-- INFORMATION PROVIDED --

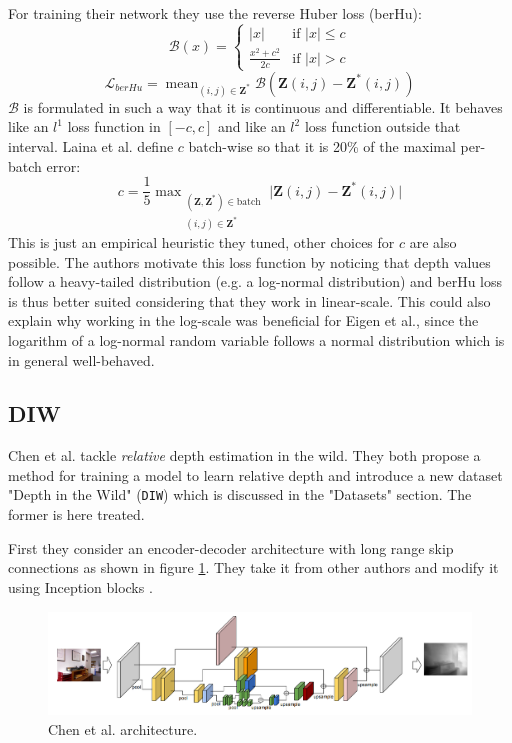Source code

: For training their network they use the reverse Huber loss (berHu):
\begin{equation}
	\mathcal{B}(x) = 
	\begin{cases}
		|x| & \text{if } |x| \leq c \\
		\frac{x^{2} + c^{2}}{2c} & \text{if } |x| > c
	\end{cases}
\end{equation}
\[
	\mathcal{L}_{berHu} = \mathop{\text{mean}}_{(i, j) \in \mathbf{Z}^{*}} \mathcal{B}(\mathbf{Z}(i, j) - \mathbf{Z}^{*}(i, j))
\]
$\mathcal{B}$ is formulated in such a way that it is continuous and differentiable.
It behaves like an $l^{1}$ loss function in $[-c, c]$ and like an $l^{2}$ loss function outside that interval.
Laina et al. define $c$ batch-wise so that it is 20\% of the maximal per-batch error:
\[
	c = \frac{1}{5} \mathop{\text{max}}_{
		\substack{
			(\mathbf{Z}, \mathbf{Z}^{*}) \in \text{batch} \\
			(i, j) \in \mathbf{Z}^{*}
		}
	} \big| \mathbf{Z}(i, j) - \mathbf{Z}^{*}(i, j) \big|
\]
This is just an empirical heuristic they tuned, other choices for $c$ are also possible.
The authors motivate this loss function by noticing that depth values follow a heavy-tailed distribution (e.g. a log-normal distribution) and berHu loss is thus better suited considering that they work in linear-scale.
This could also explain \cite{Laina} why working in the log-scale was beneficial for Eigen et al., since the logarithm of a log-normal random variable follows a normal distribution which is in general well-behaved.

\subsection{DIW}
Chen et al. \cite{DIW} tackle \textit{relative} depth estimation in the wild.
They both propose a method for training a model to learn relative depth and introduce a new dataset "Depth in the Wild" (\texttt{DIW}) which is discussed in the "Datasets" section.
The former is here treated.

First they consider an encoder-decoder architecture with long range skip connections as shown in figure \ref{fig:DIW_architecture}.
They take it from other authors and modify it using Inception blocks \cite{Inception}.

\begin{figure}
\centering
\includegraphics[scale=0.4]{figs/DIW_architecture}
\caption{Chen et al. \cite{DIW} architecture. \label{fig:DIW_architecture}}
\end{figure}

-- EXERCISE AIM --
Among the lines above, find those with the word "berHu". Copy them.

-- RESPONSE AREA --
: For training their network they use the reverse Huber loss (berHu):
	\mathcal{L}_{berHu} = \mathop{\text{mean}}_{(i, j) \in \mathbf{Z}^{*}} \mathcal{B}(\mathbf{Z}(i, j) - \mathbf{Z}^{*}(i, j))
The authors motivate this loss function by noticing that depth values follow a heavy-tailed distribution (e.g. a log-normal distribution) and berHu loss is thus better suited considering that they work in linear-scale.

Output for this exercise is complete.